Task directions — Nothing outside the range is to be copied. From the entries below, reproduce exactly the lines starting at the one with "## [0.6.1] - 2019-06-16" and ending at the one with "- [?] Switching", without pictures.

++++++++

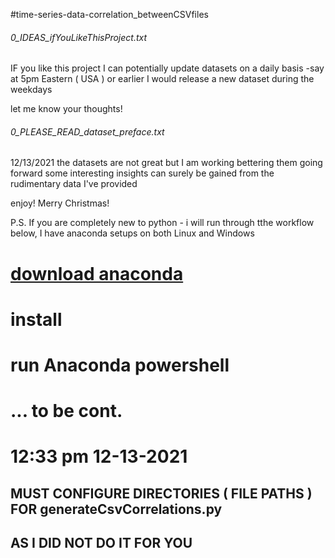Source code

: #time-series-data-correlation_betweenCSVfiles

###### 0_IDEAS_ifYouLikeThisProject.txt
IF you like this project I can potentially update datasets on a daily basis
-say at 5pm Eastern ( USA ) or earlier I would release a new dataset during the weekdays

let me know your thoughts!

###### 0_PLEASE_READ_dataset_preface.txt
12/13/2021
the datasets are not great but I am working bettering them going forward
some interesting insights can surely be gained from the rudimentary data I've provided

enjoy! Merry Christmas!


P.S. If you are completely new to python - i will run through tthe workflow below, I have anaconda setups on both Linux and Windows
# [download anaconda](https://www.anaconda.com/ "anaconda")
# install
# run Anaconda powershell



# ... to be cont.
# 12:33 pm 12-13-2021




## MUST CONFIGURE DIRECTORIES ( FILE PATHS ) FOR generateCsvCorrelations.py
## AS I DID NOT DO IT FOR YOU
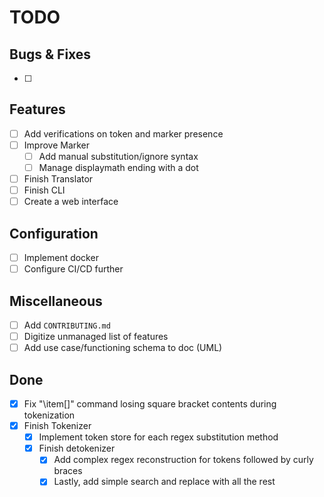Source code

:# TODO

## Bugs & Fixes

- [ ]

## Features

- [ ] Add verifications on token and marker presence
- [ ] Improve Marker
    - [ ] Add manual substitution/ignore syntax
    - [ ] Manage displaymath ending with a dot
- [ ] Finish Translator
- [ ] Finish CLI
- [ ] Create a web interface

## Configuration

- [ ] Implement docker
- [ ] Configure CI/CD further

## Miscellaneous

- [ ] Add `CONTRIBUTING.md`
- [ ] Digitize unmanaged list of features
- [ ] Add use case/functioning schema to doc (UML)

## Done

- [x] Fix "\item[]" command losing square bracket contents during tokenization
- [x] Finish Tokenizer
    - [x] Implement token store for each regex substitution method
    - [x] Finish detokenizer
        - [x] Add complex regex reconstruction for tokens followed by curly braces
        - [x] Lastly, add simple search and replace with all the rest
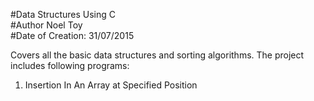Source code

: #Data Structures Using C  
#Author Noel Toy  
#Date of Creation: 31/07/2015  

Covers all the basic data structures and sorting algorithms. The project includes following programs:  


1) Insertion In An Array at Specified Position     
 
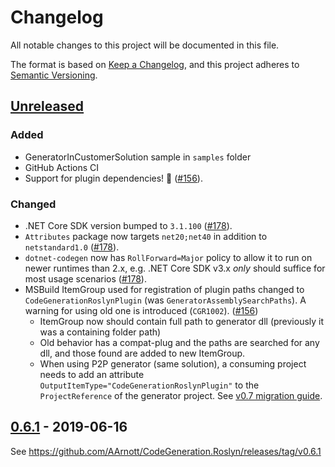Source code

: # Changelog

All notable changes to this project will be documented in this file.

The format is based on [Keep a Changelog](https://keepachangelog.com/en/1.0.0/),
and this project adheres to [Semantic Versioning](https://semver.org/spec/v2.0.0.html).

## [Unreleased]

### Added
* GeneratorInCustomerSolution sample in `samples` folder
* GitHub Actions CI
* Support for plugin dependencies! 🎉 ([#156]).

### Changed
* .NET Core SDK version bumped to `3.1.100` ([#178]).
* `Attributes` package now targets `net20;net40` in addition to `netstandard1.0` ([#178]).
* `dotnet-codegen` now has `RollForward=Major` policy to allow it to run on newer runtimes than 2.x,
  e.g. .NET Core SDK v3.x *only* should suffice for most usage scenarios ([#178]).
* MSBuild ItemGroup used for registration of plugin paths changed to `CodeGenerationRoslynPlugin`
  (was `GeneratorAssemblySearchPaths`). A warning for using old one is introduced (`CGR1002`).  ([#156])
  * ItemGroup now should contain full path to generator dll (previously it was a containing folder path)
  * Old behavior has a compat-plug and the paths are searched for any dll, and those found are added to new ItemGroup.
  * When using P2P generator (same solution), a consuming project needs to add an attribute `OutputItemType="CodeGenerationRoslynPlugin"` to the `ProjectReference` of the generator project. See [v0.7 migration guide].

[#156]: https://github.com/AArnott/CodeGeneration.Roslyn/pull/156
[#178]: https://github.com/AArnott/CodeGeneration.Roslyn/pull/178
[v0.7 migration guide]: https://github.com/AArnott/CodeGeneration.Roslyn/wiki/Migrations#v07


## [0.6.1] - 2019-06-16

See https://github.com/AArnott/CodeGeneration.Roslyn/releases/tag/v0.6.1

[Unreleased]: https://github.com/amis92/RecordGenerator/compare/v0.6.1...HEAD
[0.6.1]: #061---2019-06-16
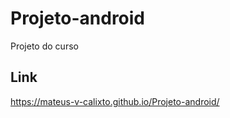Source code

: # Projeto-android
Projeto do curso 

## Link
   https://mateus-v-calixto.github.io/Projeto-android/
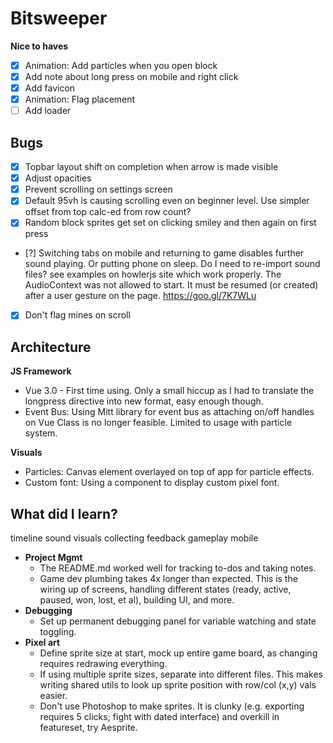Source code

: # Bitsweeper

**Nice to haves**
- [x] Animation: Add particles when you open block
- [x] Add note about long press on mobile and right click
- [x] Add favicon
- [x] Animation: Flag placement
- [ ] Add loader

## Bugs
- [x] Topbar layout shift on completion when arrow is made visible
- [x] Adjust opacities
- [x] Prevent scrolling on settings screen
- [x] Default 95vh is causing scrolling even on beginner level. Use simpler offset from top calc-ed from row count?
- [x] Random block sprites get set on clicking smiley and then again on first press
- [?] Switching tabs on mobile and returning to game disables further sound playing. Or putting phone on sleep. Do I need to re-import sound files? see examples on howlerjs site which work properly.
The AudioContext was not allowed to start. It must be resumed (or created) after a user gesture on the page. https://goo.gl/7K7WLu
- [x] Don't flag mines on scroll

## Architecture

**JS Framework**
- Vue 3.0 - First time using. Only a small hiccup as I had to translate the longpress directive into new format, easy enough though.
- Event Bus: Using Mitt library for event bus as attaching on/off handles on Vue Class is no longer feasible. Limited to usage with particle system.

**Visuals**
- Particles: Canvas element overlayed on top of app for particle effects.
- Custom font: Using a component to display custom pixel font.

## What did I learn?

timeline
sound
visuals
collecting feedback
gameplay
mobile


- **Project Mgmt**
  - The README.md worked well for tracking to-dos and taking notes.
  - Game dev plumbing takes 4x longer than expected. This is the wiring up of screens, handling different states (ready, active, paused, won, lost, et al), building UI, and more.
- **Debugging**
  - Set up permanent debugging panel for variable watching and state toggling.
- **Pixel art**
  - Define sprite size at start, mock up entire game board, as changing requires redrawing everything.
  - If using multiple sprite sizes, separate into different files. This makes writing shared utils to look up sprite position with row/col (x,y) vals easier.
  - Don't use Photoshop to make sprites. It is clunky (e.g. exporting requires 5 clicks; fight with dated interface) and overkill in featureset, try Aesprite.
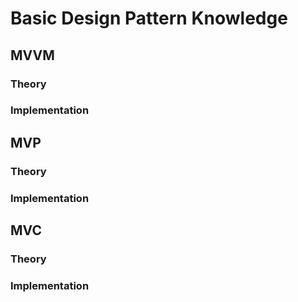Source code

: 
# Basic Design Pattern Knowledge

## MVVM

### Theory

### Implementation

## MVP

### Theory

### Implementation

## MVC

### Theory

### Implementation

++++++++

Answer to this problem —
## [0.6.1] - 2019-06-16

See https://github.com/AArnott/CodeGeneration.Roslyn/releases/tag/v0.6.1

[Unreleased]: https://github.com/amis92/RecordGenerator/compare/v0.6.1...HEAD
[0.6.1]: #061---2019-06-16
Source code

: # Projeto-android
Projeto do curso 

## Link
   https://mateus-v-calixto.github.io/Projeto-android/
Source code

: # Bitsweeper

**Nice to haves**
- [x] Animation: Add particles when you open block
- [x] Add note about long press on mobile and right click
- [x] Add favicon
- [x] Animation: Flag placement
- [ ] Add loader

## Bugs
- [x] Topbar layout shift on completion when arrow is made visible
- [x] Adjust opacities
- [x] Prevent scrolling on settings screen
- [x] Default 95vh is causing scrolling even on beginner level. Use simpler offset from top calc-ed from row count?
- [x] Random block sprites get set on clicking smiley and then again on first press
- [?] Switching tabs on mobile and returning to game disables further sound playing. Or putting phone on sleep. Do I need to re-import sound files? see examples on howlerjs site which work properly.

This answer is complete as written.